▶ **Task brief**: Every line between the top of the data below and the line with "adding IAP config", both ends included, must be retyped exactly.

▶ **Material to process**:
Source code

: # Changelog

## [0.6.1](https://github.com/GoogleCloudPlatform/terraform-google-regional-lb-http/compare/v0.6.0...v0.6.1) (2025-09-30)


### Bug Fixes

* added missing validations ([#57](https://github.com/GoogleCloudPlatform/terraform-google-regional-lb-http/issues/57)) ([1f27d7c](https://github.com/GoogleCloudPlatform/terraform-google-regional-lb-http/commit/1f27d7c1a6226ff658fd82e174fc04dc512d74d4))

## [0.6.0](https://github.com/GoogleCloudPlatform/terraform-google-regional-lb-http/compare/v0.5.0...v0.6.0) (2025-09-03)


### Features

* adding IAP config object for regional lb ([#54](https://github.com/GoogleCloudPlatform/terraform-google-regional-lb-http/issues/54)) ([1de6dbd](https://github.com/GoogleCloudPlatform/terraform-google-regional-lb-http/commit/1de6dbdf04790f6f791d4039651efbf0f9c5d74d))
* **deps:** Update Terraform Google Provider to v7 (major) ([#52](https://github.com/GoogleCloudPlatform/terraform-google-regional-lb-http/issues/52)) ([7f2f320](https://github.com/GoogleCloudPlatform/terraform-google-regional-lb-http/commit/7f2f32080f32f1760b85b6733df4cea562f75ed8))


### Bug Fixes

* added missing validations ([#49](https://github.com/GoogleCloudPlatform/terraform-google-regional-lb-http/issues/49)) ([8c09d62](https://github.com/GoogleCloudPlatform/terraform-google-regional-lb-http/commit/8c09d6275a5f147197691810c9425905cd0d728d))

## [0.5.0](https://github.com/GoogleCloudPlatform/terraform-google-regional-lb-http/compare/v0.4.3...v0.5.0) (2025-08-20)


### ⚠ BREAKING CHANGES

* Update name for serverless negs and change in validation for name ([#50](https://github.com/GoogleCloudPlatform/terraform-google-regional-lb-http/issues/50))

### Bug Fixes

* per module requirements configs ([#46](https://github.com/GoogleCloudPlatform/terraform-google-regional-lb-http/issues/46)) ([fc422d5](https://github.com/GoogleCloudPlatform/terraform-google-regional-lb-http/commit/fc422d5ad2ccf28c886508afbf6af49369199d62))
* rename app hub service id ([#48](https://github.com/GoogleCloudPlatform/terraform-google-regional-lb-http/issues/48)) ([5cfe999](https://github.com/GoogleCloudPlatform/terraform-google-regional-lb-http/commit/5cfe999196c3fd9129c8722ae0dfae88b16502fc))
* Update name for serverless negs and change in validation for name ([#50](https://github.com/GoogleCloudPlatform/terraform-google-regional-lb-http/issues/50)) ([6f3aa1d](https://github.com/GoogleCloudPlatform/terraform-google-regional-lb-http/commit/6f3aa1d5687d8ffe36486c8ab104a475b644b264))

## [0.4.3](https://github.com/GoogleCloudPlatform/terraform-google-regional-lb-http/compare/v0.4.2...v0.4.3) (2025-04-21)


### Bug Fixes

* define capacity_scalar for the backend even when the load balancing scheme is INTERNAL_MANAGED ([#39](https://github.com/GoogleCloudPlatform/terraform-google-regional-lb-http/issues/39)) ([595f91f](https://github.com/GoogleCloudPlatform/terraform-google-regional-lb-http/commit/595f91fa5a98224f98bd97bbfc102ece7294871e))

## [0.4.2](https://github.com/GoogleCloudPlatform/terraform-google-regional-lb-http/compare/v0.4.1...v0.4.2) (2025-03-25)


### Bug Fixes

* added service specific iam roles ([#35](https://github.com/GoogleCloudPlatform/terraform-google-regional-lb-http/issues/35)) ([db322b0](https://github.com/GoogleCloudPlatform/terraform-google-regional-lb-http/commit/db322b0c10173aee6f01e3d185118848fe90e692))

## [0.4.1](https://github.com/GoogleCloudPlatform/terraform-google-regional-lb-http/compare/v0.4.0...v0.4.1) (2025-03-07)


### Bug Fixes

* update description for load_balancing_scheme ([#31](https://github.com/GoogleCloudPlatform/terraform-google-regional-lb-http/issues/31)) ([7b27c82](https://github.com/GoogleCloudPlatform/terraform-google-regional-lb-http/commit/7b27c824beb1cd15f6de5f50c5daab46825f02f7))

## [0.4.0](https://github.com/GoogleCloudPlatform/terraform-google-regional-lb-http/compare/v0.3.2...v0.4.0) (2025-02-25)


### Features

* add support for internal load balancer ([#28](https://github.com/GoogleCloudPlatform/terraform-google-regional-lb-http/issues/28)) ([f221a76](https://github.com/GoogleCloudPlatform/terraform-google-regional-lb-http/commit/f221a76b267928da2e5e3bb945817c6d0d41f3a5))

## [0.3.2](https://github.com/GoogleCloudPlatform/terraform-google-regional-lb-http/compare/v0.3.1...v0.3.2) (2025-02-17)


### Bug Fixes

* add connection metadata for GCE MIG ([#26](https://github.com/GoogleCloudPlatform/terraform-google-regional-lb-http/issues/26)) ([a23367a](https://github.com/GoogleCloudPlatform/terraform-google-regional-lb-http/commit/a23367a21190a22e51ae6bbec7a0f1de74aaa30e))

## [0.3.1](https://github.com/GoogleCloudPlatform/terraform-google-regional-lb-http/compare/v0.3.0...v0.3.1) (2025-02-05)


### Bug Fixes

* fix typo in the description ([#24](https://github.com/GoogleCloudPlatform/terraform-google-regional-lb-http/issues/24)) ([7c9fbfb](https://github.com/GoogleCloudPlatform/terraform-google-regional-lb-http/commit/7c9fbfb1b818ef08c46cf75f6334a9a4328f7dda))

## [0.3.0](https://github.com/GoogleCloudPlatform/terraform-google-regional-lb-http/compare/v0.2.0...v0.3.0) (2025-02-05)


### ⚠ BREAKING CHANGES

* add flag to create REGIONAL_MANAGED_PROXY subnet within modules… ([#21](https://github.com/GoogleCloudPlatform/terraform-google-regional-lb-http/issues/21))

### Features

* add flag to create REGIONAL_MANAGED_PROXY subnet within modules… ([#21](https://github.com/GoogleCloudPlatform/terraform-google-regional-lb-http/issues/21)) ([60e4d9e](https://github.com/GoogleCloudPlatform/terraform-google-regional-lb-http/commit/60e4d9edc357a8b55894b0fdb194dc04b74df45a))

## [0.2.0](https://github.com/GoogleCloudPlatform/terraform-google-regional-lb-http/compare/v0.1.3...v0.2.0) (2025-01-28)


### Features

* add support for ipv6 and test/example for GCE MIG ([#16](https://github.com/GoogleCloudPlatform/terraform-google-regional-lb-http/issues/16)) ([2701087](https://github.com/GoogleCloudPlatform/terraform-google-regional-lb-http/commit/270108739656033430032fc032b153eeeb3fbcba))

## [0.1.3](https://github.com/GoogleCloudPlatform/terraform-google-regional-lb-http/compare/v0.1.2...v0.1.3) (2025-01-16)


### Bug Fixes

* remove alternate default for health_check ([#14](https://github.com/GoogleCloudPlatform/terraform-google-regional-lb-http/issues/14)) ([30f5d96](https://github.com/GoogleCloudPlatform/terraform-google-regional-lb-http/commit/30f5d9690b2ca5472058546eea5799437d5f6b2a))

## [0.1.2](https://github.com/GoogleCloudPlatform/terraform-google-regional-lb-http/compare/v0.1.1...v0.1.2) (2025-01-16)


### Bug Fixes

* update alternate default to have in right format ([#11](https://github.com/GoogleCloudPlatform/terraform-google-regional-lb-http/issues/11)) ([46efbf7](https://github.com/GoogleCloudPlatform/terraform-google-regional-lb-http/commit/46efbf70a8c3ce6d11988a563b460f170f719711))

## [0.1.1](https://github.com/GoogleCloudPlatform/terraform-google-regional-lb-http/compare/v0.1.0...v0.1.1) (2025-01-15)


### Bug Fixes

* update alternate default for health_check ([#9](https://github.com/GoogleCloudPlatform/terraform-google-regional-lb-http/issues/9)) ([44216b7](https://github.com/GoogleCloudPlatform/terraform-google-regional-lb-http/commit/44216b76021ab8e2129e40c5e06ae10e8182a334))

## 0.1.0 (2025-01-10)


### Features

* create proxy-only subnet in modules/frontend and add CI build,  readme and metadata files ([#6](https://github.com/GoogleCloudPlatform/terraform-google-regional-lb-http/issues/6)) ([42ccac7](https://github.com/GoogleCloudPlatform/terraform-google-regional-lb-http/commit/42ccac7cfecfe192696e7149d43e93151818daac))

▶ **Reply to the task**:
Source code

: # Changelog

## [0.6.1](https://github.com/GoogleCloudPlatform/terraform-google-regional-lb-http/compare/v0.6.0...v0.6.1) (2025-09-30)


### Bug Fixes

* added missing validations ([#57](https://github.com/GoogleCloudPlatform/terraform-google-regional-lb-http/issues/57)) ([1f27d7c](https://github.com/GoogleCloudPlatform/terraform-google-regional-lb-http/commit/1f27d7c1a6226ff658fd82e174fc04dc512d74d4))

## [0.6.0](https://github.com/GoogleCloudPlatform/terraform-google-regional-lb-http/compare/v0.5.0...v0.6.0) (2025-09-03)


### Features

* adding IAP config object for regional lb ([#54](https://github.com/GoogleCloudPlatform/terraform-google-regional-lb-http/issues/54)) ([1de6dbd](https://github.com/GoogleCloudPlatform/terraform-google-regional-lb-http/commit/1de6dbdf04790f6f791d4039651efbf0f9c5d74d))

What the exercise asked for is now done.